| REQUIRED ACTION |
Using the records that appear below, write out exactly the lines from the one with "the Tote API." through the one with "The location of", keeping both end lines.

| PROVIDED MATERIAL |
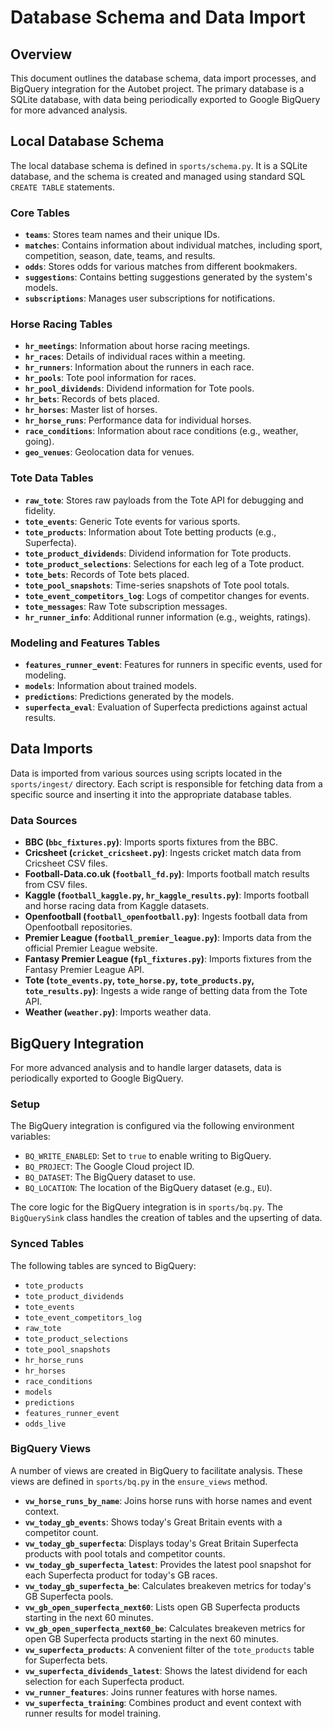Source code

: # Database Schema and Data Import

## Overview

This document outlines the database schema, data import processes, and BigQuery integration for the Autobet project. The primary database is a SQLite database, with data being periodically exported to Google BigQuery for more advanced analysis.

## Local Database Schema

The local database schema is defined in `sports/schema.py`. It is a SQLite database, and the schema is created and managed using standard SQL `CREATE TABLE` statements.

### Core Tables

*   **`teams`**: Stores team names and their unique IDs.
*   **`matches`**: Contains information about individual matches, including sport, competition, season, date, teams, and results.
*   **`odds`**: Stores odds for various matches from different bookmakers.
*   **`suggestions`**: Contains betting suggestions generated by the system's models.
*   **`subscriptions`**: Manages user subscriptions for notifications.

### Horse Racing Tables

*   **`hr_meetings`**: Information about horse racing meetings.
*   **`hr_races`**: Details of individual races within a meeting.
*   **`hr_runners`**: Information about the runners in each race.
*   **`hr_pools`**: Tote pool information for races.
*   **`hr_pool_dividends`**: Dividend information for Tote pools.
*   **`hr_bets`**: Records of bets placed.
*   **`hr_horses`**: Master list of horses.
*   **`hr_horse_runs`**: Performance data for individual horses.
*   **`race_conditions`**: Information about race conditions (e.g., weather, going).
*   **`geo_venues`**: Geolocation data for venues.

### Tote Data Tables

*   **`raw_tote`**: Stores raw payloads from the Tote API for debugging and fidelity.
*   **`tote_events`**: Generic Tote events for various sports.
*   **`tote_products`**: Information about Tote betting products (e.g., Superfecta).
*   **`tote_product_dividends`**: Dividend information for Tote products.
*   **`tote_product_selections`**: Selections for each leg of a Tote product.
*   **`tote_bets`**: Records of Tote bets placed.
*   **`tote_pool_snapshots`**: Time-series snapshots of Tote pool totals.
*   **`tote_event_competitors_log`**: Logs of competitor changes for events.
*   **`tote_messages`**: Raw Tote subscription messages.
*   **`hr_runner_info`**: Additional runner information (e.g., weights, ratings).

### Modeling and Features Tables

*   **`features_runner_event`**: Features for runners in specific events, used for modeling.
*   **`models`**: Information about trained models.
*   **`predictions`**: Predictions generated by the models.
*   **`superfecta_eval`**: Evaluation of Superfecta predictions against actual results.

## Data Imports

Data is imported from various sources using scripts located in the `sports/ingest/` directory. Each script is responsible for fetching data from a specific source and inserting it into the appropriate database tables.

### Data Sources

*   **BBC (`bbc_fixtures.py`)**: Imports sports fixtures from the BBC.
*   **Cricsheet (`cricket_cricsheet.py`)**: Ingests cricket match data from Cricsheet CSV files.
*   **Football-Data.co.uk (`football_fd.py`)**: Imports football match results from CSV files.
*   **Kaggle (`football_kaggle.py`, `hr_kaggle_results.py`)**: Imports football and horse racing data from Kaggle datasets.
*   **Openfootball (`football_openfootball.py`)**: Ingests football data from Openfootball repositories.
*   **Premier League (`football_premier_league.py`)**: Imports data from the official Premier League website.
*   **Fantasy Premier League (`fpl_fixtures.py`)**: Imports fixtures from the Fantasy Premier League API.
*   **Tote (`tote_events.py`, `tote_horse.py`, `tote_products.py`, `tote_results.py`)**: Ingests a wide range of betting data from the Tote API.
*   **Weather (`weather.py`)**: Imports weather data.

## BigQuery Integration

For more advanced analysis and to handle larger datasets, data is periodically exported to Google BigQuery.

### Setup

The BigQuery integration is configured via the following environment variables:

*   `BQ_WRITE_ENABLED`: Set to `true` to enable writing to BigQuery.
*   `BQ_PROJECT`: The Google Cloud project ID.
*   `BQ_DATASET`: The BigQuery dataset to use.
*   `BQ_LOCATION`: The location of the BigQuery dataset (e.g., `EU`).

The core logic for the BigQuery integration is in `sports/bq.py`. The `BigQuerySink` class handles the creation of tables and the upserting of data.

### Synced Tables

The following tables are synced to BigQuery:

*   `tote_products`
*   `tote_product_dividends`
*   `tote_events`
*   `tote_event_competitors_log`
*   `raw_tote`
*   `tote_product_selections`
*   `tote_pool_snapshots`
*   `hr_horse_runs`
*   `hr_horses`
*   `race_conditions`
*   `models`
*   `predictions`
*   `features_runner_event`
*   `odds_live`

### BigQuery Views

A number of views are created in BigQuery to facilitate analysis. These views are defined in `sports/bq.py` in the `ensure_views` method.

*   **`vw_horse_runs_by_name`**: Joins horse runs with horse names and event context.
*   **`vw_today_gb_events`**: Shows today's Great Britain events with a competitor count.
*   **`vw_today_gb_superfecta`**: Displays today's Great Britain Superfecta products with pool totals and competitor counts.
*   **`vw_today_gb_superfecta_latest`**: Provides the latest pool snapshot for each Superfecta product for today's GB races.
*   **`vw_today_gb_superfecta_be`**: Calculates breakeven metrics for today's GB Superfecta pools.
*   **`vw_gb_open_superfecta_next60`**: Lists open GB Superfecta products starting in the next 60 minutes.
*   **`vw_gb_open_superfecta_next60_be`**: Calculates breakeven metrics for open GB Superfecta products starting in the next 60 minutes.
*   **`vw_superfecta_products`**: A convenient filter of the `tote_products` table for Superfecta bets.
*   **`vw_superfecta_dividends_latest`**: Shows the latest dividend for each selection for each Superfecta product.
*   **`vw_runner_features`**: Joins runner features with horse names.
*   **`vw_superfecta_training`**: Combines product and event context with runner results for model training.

...

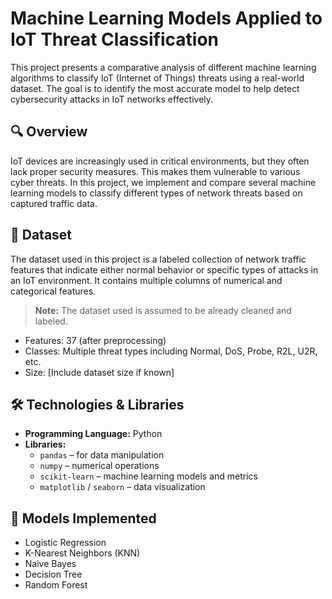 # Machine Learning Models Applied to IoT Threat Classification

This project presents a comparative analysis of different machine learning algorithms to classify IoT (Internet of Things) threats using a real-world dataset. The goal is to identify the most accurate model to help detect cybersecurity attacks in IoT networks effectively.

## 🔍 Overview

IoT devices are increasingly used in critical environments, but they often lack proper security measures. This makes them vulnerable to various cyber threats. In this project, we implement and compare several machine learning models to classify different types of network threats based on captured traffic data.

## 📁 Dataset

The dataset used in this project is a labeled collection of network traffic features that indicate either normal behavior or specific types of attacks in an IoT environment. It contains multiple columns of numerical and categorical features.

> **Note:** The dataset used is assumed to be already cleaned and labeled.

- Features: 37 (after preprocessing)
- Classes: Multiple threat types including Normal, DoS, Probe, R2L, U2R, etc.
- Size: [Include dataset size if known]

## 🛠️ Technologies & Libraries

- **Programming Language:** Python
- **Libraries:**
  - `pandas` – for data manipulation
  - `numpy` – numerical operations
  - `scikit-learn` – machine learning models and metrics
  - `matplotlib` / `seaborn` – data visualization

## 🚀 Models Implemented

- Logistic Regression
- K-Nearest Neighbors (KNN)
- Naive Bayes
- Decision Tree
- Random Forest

| ANSWER SECTION |
*   **Tote (`tote_events.py`, `tote_horse.py`, `tote_products.py`, `tote_results.py`)**: Ingests a wide range of betting data from the Tote API.
*   **Weather (`weather.py`)**: Imports weather data.

## BigQuery Integration

For more advanced analysis and to handle larger datasets, data is periodically exported to Google BigQuery.

### Setup

The BigQuery integration is configured via the following environment variables:

*   `BQ_WRITE_ENABLED`: Set to `true` to enable writing to BigQuery.
*   `BQ_PROJECT`: The Google Cloud project ID.
*   `BQ_DATASET`: The BigQuery dataset to use.
*   `BQ_LOCATION`: The location of the BigQuery dataset (e.g., `EU`).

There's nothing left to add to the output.